The problem could be related to dl_init of libopencv_core.so.3.4 (walking on thin ice here). For instance, running under G_SLICE=always-malloc, my application (or the reproducer) recurses to failure in cv::fastMalloc (OpenCV 3.4.5, gcc 5.4 and CUDA 8.0 on 16.04) OR (OpenCV 3.4.5, gcc 7.3 without CUDA on 18.04).
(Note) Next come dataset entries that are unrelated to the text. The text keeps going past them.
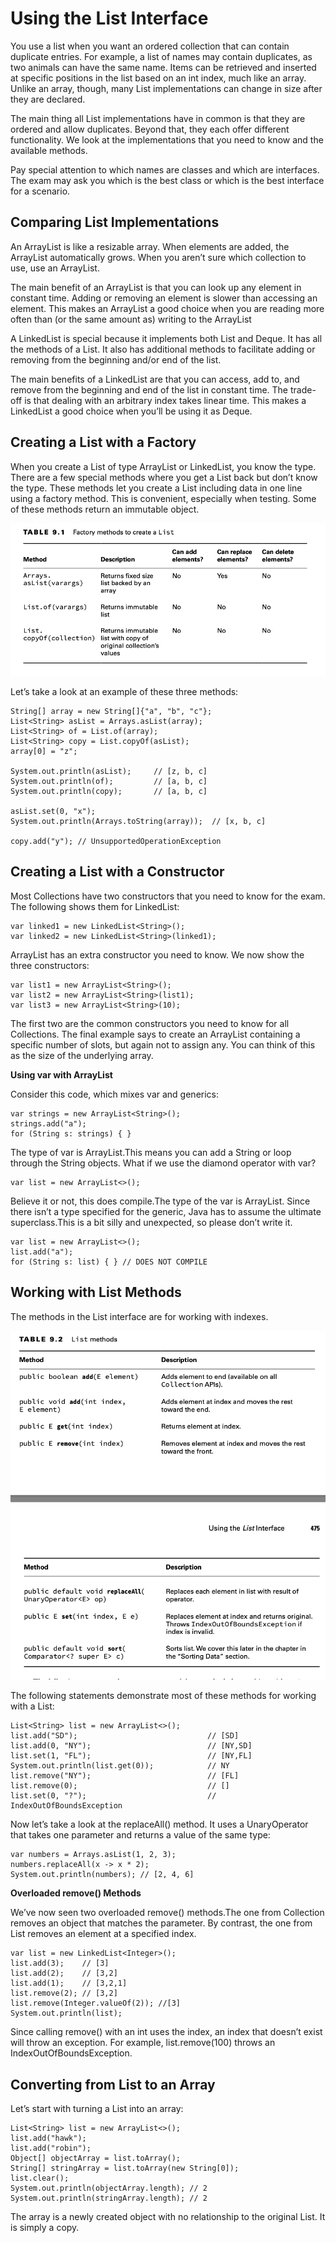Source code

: # Using the List Interface

You use a list when you want an ordered collection that can contain duplicate entries. For example, a list of names may
contain duplicates, as two animals can have the same name. Items can be retrieved and inserted at specific positions in
the list based on an int index, much like an array. Unlike an array, though, many List implementations can change in
size after they are declared.

The main thing all List implementations have in common is that they are ordered and allow duplicates. Beyond that, they
each offer different functionality. We look at the implementations that you need to know and the available methods.

Pay special attention to which names are classes and which are interfaces. The exam may ask you which is the best
class or which is the best interface for a scenario.

## Comparing List Implementations

An ArrayList is like a resizable array. When elements are added, the ArrayList automatically grows. When you aren’t sure
which collection to use, use an ArrayList.

The main benefit of an ArrayList is that you can look up any element in constant time. Adding or removing an element is
slower than accessing an element. This makes an ArrayList a good choice when you are reading more often than (or the
same amount as) writing to the ArrayList

A LinkedList is special because it implements both List and Deque. It has all the methods of a List. It also has
additional methods to facilitate adding or removing from the beginning and/or end of the list.

The main benefits of a LinkedList are that you can access, add to, and remove from the beginning and end of the list in
constant time. The trade-off is that dealing with an arbitrary index takes linear time. This makes a LinkedList a good
choice when you’ll be using it
as Deque.

## Creating a List with a Factory

When you create a List of type ArrayList or LinkedList, you know the type. There are a few special methods where you get
a List back but don’t know the type. These methods let you create a List including data in one line using a factory
method. This is convenient, especially when testing. Some of these methods return an immutable object.

![](../images/factory-methods-to-create-a-list.png)

Let’s take a look at an example of these three methods:

    String[] array = new String[]{"a", "b", "c"};
    List<String> asList = Arrays.asList(array);
    List<String> of = List.of(array);
    List<String> copy = List.copyOf(asList);
    array[0] = "z";

    System.out.println(asList);     // [z, b, c]
    System.out.println(of);         // [a, b, c]
    System.out.println(copy);       // [a, b, c]

    asList.set(0, "x");
    System.out.println(Arrays.toString(array));  // [x, b, c]

    copy.add("y"); // UnsupportedOperationException

## Creating a List with a Constructor

Most Collections have two constructors that you need to know for the exam. The following shows them for LinkedList:

    var linked1 = new LinkedList<String>();
    var linked2 = new LinkedList<String>(linked1);

ArrayList has an extra constructor you need to know. We now show the three constructors:

    var list1 = new ArrayList<String>();
    var list2 = new ArrayList<String>(list1); 
    var list3 = new ArrayList<String>(10);

The first two are the common constructors you need to know for all Collections. The final example says to create an
ArrayList containing a specific number of slots, but again not to assign any. You can think of this as the size of the
underlying array.

**Using var with ArrayList**

Consider this code, which mixes var and generics:

    var strings = new ArrayList<String>(); 
    strings.add("a");
    for (String s: strings) { }

The type of var is ArrayList<String>.This means you can add a String or loop through the String objects. What if we use
the diamond operator with var?

    var list = new ArrayList<>();

Believe it or not, this does compile.The type of the var is ArrayList<Object>. Since there isn’t a type specified for
the generic, Java has to assume the ultimate superclass.This is a bit silly and unexpected, so please don’t write it.

    var list = new ArrayList<>();
    list.add("a");
    for (String s: list) { } // DOES NOT COMPILE

## Working with List Methods

The methods in the List interface are for working with indexes.

![](../images/List-methods.png)

The following statements demonstrate most of these methods for working with a List:

    List<String> list = new ArrayList<>();
    list.add("SD");                             // [SD]
    list.add(0, "NY");                          // [NY,SD]
    list.set(1, "FL");                          // [NY,FL]
    System.out.println(list.get(0));            // NY
    list.remove("NY");                          // [FL]
    list.remove(0);                             // []
    list.set(0, "?");                           // IndexOutOfBoundsException

Now let’s take a look at the replaceAll() method. It uses a UnaryOperator that takes one parameter and returns a value
of the same type:

    var numbers = Arrays.asList(1, 2, 3);
    numbers.replaceAll(x -> x * 2);
    System.out.println(numbers); // [2, 4, 6]

**Overloaded remove() Methods**

We’ve now seen two overloaded remove() methods.The one from Collection removes an object that matches the parameter. By
contrast, the one from List removes an element at a specified index.

    var list = new LinkedList<Integer>();
    list.add(3);    // [3]
    list.add(2);    // [3,2]    
    list.add(1);    // [3,2,1]
    list.remove(2); // [3,2]
    list.remove(Integer.valueOf(2)); //[3]
    System.out.println(list);

Since calling remove() with an int uses the index, an index that doesn’t exist will throw an exception. For example,
list.remove(100) throws an IndexOutOfBoundsException.

## Converting from List to an Array

Let’s start with turning a List into an array:

    List<String> list = new ArrayList<>();
    list.add("hawk");
    list.add("robin");
    Object[] objectArray = list.toArray();
    String[] stringArray = list.toArray(new String[0]);
    list.clear();
    System.out.println(objectArray.length); // 2
    System.out.println(stringArray.length); // 2

The array is a newly created object with no relationship to the original List. It is simply a copy.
(lldb) thread backtrace -c 11 -s 17080

  • thread #1, name = 'MidasATAdjust', stop reason = signal SIGSEGV: invalid address (fault address: 0x7fffff7feff8)
    frame #17080: 0x00007ffff6effb8a libopencv_core.so.3.4cv::fastMalloc(unsigned long) + 90 frame #17081: 0x00007ffff6e6de1d libopencv_core.so.3.4cv::String::allocate(unsigned long) + 29
    frame #17082: 0x00007ffff7021759 libopencv_core.so.3.4cv::format(char const*, ...) + 521 frame #17083: 0x00007ffff6effb8a libopencv_core.so.3.4cv::fastMalloc(unsigned long) + 90
    frame #17084: 0x00007ffff6efcb12 libopencv_core.so.3.4cvRegisterType + 434 frame #17085: 0x00007ffff6e36774 libopencv_core.so.3.4CvType::CvType(char const*, int ()(void const), void ()(void**), void ()(CvFileStorage, CvFileNode*), void ()(CvFileStorage, char const*, void const*, CvAttrList), void* ()(void const)) + 100
    frame #17086: 0x00007ffff6e367dd libopencv_core.so.3.4_GLOBAL__sub_I_persistence_types.cpp + 61 frame #17087: 0x00007ffff7de76ca ld-2.23.socall_init(l=, argc=7, argv=0x00007fffffffdcb8, env=0x00007fffffffdcf8) at dl-init.c:72
    frame #17088: 0x00007ffff7de77db ld-2.23.so_dl_init at dl-init.c:30 frame #17089: 0x00007ffff7de77c5 ld-2.23.so_dl_init(main_map=0x00007ffff7ffe168, argc=7, argv=0x00007fffffffdcb8, env=0x00007fffffffdcf8) at dl-init.c:120
    frame #17090: 0x00007ffff7dd7c6a ld-2.23.so`_dl_start_user + 50

Possibly relevant:

$ valgrind --track-origins=yes ./WS/build/test/OcvMatcherTest
==22169== Memcheck, a memory error detector
==22169== Copyright (C) 2002-2017, and GNU GPL'd, by Julian Seward et al.
==22169== Using Valgrind-3.13.0 and LibVEX; rerun with -h for copyright info
==22169== Command: ./WS/build/test/OcvMatcherTest
==22169==
==22169== Warning: set address range perms: large range [0x1ab57000, 0x34a30000) (defined)
==22169== Conditional jump or move depends on uninitialised value(s)
==22169== at 0x39F50177: __strstr_sse2_unaligned (strstr-sse2-unaligned.S:99)
==22169== by 0x571379EE: selinuxfs_exists (in /lib/x86_64-linux-gnu/libselinux.so.1)
==22169== by 0x57132CDB: ??? (in /lib/x86_64-linux-gnu/libselinux.so.1)
==22169== by 0x40106C9: call_init.part.0 (dl-init.c:72)
==22169== by 0x40107DA: call_init (dl-init.c:30)
==22169== by 0x40107DA: _dl_init (dl-init.c:120)
==22169== by 0x4000C69: ??? (in /lib/x86_64-linux-gnu/ld-2.23.so)
==22169== Uninitialised value was created
==22169== at 0x39FA2E19: brk (brk.c:31)
==22169== by 0x39FA2EF8: sbrk (sbrk.c:58)
==22169== by 0x39F2D8C8: __default_morecore (morecore.c:47)
==22169== by 0x39F27634: sysmalloc (malloc.c:2484)
==22169== by 0x39F28742: _int_malloc (malloc.c:3827)
==22169== by 0x39F2B897: __libc_malloc (malloc.c:2913)
==22169== by 0x39F2B897: malloc_hook_ini (hooks.c:32)
==22169== by 0x39ED42CF: set_binding_values (bindtextdom.c:202)
==22169== by 0x39ED42CF: bindtextdomain (bindtextdom.c:320)
==22169== by 0x5C78DC56: ??? (in /lib/x86_64-linux-gnu/libgpg-error.so.0.17.0)
==22169== by 0x40106C9: call_init.part.0 (dl-init.c:72)
==22169== by 0x40107DA: call_init (dl-init.c:30)
==22169== by 0x40107DA: _dl_init (dl-init.c:120)
==22169== by 0x4000C69: ??? (in /lib/x86_64-linux-gnu/ld-2.23.so)
==22169==
==22169==
==22169== HEAP SUMMARY:
==22169== in use at exit: 0 bytes in 0 blocks
==22169== total heap usage: 0 allocs, 0 frees, 0 bytes allocated
==22169==
==22169== All heap blocks were freed -- no leaks are possible
==22169==
==22169== For counts of detected and suppressed errors, rerun with: -v
==22169== ERROR SUMMARY: 5 errors from 1 contexts (suppressed: 0 from 0)

samsk commented

This is related to how how log-malloc is allocating when using posix_memalig. Internaly it is using simple malloc, because I didn't wanted to waste too much memory for the head record and therfore the memory is not really aligned as it might be expected from the app.

Unfortunately, I don't have time right now to fix this immediately, but I'm adding it to my todo list...

posix_memalign implementation here has a bug. it never writes allocated memory address to the resulting pointer address.